##### DATASET EXCERPTS

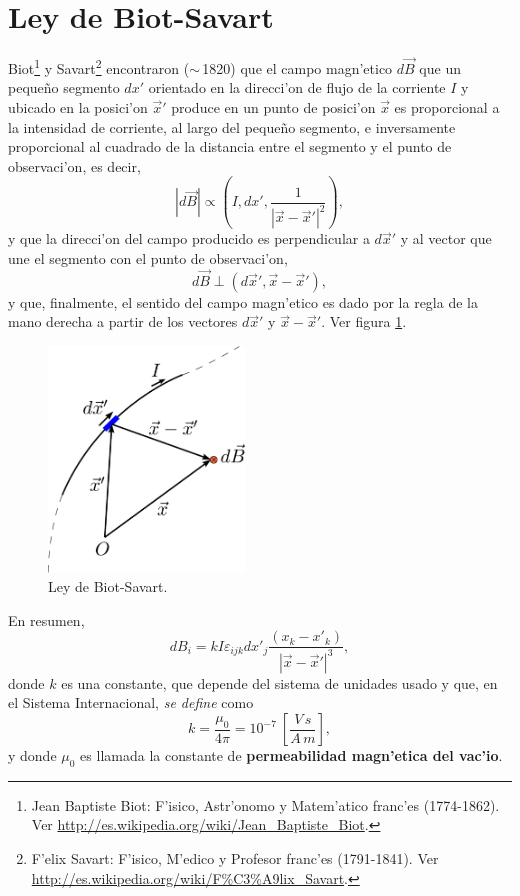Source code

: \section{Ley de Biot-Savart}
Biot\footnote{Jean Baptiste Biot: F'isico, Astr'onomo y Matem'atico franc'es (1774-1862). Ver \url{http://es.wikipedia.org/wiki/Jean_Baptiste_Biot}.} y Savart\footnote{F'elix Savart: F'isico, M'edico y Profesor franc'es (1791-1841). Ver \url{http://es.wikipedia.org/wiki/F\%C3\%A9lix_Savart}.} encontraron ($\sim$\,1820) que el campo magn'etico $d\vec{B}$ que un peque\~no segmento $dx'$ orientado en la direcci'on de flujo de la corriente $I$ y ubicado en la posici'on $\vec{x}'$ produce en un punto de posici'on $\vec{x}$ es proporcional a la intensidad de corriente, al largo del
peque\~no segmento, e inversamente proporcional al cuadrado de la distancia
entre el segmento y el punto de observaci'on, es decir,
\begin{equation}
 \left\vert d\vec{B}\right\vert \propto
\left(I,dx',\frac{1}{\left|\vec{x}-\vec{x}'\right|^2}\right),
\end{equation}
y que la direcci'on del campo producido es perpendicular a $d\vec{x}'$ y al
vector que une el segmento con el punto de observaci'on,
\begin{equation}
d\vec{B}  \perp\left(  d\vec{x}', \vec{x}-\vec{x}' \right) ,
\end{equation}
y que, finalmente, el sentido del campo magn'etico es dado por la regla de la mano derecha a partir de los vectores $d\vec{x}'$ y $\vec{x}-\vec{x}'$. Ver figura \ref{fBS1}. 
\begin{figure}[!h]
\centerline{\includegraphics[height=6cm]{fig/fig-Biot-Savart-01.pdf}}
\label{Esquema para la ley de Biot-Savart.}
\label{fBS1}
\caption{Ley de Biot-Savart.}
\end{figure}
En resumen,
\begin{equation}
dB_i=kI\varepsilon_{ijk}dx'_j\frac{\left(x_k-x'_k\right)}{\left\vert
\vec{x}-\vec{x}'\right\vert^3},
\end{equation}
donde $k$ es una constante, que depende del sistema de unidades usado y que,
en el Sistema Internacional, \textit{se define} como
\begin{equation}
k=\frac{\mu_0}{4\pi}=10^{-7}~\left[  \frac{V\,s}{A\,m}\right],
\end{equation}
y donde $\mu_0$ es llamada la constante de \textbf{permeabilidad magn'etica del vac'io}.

##########
##### DATASET EXCERPTS

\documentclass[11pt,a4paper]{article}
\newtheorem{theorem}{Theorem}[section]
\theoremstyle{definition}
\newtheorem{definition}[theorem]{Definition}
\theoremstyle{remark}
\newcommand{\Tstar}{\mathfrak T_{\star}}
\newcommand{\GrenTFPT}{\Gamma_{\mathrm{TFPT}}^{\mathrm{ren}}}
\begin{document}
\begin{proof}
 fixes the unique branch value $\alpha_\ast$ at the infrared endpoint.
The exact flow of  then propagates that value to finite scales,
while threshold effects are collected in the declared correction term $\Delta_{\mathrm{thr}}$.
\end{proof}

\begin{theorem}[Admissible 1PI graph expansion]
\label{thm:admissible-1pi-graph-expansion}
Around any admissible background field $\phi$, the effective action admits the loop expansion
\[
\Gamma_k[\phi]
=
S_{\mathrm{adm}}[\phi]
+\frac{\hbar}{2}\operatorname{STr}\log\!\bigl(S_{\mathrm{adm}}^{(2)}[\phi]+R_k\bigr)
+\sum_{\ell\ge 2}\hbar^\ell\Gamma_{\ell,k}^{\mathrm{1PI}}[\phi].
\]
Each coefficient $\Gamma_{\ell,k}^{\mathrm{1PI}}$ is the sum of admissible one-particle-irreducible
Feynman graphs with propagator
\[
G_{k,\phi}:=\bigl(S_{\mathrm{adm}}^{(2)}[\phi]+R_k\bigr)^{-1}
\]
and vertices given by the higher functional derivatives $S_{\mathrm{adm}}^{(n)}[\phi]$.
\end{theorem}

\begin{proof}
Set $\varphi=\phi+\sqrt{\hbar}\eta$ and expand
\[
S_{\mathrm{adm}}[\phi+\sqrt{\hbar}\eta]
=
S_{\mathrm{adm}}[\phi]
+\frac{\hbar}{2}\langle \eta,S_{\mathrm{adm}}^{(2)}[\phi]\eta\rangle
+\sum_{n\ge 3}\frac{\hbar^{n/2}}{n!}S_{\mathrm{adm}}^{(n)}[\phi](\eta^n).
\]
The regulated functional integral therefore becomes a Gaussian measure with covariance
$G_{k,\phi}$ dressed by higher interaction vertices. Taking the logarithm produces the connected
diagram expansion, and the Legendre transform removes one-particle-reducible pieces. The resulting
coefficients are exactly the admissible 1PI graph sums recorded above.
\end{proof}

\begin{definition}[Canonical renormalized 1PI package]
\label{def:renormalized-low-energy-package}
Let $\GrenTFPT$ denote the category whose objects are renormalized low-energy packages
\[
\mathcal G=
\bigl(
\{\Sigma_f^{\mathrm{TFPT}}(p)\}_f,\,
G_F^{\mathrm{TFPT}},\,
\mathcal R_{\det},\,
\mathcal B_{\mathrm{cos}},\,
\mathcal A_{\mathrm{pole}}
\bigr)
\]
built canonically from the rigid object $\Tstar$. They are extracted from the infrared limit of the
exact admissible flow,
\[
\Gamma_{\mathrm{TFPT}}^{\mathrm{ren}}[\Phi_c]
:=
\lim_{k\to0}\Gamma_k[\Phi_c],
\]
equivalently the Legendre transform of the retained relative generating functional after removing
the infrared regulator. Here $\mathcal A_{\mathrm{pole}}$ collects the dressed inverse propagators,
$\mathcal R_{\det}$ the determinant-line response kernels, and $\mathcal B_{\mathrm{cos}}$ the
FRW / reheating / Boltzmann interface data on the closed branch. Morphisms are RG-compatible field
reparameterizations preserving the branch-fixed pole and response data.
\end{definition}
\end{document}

##########

WHAT IS NEEDED: Lines above that include the string "sqrt" need to be copied.

WRITTEN RESPONSE:
Set $\varphi=\phi+\sqrt{\hbar}\eta$ and expand
S_{\mathrm{adm}}[\phi+\sqrt{\hbar}\eta]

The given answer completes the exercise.